**Source records:**

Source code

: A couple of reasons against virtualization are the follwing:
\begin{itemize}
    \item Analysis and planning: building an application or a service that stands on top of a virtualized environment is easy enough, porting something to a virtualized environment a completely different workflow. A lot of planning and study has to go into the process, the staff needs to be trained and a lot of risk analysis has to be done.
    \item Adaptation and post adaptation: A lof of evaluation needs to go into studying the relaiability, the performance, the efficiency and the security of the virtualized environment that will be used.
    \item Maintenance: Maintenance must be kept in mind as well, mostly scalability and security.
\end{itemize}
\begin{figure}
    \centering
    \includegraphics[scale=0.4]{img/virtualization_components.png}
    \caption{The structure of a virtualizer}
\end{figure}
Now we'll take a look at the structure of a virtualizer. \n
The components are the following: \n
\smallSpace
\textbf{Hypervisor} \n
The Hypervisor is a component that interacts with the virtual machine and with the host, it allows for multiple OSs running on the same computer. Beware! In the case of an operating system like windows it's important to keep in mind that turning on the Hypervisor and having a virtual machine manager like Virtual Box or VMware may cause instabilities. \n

**Problem requirements:**
Exactly how many lines in the data above contain the word "that"? Respond with the number and nothing more.

**Expected output:**
3